▸ **THE TASK**:
Output only the stretch of the listing that starts at the line containing "- GPT: can be" and ends at the line containing "- 10k rows should", reproduced exactly with both ends.

***

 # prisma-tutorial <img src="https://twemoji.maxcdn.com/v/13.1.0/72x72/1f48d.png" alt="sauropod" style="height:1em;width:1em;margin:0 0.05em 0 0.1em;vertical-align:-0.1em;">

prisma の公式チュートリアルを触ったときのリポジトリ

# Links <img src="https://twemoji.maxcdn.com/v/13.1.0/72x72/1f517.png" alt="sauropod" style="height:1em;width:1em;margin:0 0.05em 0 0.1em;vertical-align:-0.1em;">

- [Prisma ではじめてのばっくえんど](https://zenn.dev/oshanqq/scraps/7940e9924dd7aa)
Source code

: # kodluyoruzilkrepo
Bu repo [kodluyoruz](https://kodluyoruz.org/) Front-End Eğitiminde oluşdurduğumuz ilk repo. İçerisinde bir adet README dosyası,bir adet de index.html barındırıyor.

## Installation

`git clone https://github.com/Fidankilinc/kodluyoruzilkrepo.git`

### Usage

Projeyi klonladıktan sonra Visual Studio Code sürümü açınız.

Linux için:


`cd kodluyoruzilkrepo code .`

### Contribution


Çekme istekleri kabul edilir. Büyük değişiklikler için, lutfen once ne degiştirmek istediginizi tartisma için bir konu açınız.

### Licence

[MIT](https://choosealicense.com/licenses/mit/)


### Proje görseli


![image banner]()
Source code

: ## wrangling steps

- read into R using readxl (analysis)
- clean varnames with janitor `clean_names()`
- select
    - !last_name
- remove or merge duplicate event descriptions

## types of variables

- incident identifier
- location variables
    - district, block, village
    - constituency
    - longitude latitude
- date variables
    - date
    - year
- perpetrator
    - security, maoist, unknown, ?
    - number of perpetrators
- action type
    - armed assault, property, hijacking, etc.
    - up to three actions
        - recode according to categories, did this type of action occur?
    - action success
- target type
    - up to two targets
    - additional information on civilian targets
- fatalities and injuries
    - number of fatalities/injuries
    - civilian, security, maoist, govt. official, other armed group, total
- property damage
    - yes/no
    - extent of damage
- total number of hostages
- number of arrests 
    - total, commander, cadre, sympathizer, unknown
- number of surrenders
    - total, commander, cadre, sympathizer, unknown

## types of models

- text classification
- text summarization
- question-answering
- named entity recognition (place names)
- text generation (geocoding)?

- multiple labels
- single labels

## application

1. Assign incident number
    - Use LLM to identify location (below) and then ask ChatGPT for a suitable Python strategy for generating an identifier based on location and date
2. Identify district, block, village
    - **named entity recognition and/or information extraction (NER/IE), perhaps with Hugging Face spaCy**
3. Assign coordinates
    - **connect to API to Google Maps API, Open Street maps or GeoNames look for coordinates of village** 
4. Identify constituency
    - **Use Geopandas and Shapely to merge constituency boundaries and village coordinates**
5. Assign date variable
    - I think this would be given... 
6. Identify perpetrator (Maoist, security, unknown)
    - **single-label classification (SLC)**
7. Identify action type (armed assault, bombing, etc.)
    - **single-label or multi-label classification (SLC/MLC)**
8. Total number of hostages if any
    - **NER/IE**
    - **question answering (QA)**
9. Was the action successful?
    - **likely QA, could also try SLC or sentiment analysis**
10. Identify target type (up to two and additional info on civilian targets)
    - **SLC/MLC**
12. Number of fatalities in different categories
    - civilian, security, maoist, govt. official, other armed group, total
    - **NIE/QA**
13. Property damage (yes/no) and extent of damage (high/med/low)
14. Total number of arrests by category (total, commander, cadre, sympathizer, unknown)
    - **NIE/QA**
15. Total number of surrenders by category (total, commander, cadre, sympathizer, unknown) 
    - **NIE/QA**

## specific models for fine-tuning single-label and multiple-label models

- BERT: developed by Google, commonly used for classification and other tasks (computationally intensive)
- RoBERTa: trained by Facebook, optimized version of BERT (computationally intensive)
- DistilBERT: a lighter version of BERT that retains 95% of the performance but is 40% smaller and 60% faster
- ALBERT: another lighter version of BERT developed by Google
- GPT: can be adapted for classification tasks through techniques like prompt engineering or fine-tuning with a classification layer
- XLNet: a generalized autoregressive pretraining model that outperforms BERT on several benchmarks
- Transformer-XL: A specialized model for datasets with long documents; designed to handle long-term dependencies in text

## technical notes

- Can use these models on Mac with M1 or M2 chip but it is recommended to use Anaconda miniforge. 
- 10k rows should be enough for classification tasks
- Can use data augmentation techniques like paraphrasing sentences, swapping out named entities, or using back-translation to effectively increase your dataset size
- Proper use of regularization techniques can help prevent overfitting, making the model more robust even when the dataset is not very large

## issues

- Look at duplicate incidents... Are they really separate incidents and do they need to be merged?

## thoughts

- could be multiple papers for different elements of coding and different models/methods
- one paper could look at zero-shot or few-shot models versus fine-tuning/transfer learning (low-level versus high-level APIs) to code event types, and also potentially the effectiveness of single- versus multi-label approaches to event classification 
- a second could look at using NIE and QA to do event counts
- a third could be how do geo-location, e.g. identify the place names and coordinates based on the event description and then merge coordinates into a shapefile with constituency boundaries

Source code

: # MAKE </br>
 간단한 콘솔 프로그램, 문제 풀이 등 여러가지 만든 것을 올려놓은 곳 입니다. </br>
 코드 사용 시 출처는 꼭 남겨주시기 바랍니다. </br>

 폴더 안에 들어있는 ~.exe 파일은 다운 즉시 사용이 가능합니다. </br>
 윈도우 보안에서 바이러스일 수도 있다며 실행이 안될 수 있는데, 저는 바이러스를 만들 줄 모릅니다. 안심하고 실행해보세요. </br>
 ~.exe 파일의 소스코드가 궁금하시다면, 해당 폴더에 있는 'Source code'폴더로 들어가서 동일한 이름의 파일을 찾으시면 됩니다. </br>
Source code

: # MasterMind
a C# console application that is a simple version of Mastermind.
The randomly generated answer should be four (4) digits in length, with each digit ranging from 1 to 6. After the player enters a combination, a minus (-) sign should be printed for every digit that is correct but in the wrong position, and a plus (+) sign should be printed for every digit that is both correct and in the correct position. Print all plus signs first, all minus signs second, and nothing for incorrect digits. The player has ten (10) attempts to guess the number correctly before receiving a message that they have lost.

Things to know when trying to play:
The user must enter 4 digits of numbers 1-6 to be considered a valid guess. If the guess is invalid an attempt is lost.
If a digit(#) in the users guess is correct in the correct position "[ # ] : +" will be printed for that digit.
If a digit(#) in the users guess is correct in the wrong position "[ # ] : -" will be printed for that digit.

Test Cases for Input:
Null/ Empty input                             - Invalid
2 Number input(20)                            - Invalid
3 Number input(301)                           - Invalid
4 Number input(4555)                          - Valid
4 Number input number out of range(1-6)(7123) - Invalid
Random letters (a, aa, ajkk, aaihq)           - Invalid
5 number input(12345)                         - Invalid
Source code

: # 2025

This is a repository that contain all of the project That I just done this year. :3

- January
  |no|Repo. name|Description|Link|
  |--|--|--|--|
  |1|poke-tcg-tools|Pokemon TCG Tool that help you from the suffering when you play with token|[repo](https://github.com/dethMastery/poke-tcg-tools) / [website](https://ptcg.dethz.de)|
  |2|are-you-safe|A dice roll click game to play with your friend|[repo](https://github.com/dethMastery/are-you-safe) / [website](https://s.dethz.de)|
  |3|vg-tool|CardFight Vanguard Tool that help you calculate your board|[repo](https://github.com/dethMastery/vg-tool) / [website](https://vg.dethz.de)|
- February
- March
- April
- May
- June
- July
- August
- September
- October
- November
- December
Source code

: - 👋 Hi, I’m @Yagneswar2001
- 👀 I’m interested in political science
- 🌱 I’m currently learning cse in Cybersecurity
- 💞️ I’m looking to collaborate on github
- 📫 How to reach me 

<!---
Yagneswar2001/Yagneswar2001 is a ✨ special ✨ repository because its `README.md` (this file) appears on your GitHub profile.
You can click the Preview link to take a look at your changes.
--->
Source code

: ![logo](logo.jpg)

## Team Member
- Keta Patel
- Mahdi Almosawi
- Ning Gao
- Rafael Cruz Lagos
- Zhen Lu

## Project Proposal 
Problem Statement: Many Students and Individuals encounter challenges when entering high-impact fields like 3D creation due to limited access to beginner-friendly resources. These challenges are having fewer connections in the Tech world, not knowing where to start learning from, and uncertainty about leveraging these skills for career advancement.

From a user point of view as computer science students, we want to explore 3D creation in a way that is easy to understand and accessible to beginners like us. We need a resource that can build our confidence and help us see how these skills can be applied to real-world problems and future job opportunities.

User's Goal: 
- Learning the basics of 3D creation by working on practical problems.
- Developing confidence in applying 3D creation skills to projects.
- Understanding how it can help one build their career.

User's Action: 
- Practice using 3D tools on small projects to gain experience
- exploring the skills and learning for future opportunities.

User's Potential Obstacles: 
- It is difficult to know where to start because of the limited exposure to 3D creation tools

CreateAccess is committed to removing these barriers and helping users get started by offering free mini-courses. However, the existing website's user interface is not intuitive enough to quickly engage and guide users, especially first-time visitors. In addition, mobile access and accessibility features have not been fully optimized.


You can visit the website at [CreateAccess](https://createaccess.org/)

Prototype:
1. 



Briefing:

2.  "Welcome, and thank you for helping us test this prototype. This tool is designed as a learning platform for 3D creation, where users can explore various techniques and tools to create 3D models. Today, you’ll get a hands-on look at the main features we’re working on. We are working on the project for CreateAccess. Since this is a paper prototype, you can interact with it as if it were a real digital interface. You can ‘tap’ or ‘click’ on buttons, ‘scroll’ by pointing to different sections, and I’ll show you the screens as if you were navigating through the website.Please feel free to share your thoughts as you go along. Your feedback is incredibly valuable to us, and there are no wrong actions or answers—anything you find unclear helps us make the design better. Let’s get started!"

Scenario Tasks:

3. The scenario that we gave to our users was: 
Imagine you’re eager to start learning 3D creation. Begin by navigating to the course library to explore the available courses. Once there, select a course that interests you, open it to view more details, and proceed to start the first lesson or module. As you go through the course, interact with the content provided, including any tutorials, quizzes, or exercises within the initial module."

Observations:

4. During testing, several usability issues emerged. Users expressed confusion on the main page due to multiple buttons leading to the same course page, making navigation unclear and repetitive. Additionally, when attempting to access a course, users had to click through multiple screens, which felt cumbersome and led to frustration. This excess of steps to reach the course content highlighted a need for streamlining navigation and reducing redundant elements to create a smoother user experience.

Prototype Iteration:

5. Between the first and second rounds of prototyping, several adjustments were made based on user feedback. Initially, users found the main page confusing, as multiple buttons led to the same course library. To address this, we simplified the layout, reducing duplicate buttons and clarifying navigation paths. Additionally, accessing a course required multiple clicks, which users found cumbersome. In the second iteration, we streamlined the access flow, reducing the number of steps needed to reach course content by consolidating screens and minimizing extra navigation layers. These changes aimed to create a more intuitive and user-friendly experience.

***

▸ **REPLY**:
- GPT: can be adapted for classification tasks through techniques like prompt engineering or fine-tuning with a classification layer
- XLNet: a generalized autoregressive pretraining model that outperforms BERT on several benchmarks
- Transformer-XL: A specialized model for datasets with long documents; designed to handle long-term dependencies in text

## technical notes

- Can use these models on Mac with M1 or M2 chip but it is recommended to use Anaconda miniforge. 
- 10k rows should be enough for classification tasks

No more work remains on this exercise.